I've also accepted that with all the bending and reaching, it is an athletic endeavor that needs to be spread out. It usually takes three days. That could be a problem if I waited until mid December, but I start right after Thanksgiving and usually have the boxes back in storage by the end of November.

6. Accept and demand help.

Unless you are inviting friends over for chips and dip and an annual rewatch of Groundhog Day, any party is too much work for one person.

When someone asks what they can bring, assign something. Call close friends and family who don't ask how they can help and tell them how they can help.

My boys now knead and shape the double batch of stollen under my direction. When (if) they move out, I'll except my husband's offer for one of those big Kitchenaid mixers that take up so much counter space.

My menfolk haul boxes up and down stairs and takes care of Christmas lights outdoors and luminaras on Christmas Eve.

7. Accept reality.

No holiday lives up to movie magic. Focus on enjoying who and what you love. Let everything else go.

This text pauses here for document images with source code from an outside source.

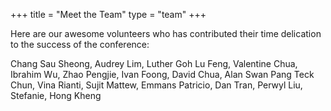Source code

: +++
title = "Meet the Team"
type = "team"
+++

<p>Here are our awesome volunteers who has contributed their time delication to the success of the conference:</p>

<p>Chang Sau Sheong, Audrey Lim, Luther Goh Lu Feng, Valentine Chua, Ibrahim Wu, Zhao Pengjie, Ivan Foong, David Chua, Alan Swan Pang Teck Chun, Vina Rianti, Sujit Mattew, Emmans Patricio, Dan Tran, Perwyl Liu, Stefanie, Hong Kheng</p>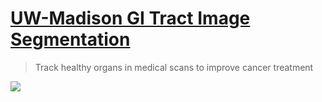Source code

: # [UW-Madison GI Tract Image Segmentation](https://www.kaggle.com/competitions/uw-madison-gi-tract-image-segmentation/)
> Track healthy organs in medical scans to improve cancer treatment

<img src="https://storage.googleapis.com/kaggle-competitions/kaggle/27923/logos/header.png?t=2021-06-02-20-30-25">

  1. Sure I do all those things. I mean I sort of do them. I like watching Sheryl do lots of them. We do not have two trees but we do often have a tree.

    My favorite holiday is also 4th of July. No parades, but we definitely sit in the back yard and listen to the 1812 Overture from our local symphony orchestra. Of course they play 5 miles away.

    1. I wonder if our community symphony would do that. I’d gladly take music over fireworks.

  2. You could have knocked me over with a feather when I saw you mentioning my book! Thank you so much for including me in your excellent list of tips to make the most of the holiday you choose (awesome suggestion!). <3

    1. You are the first blogger I found after my diagnosis. Your writing has been a great help to me.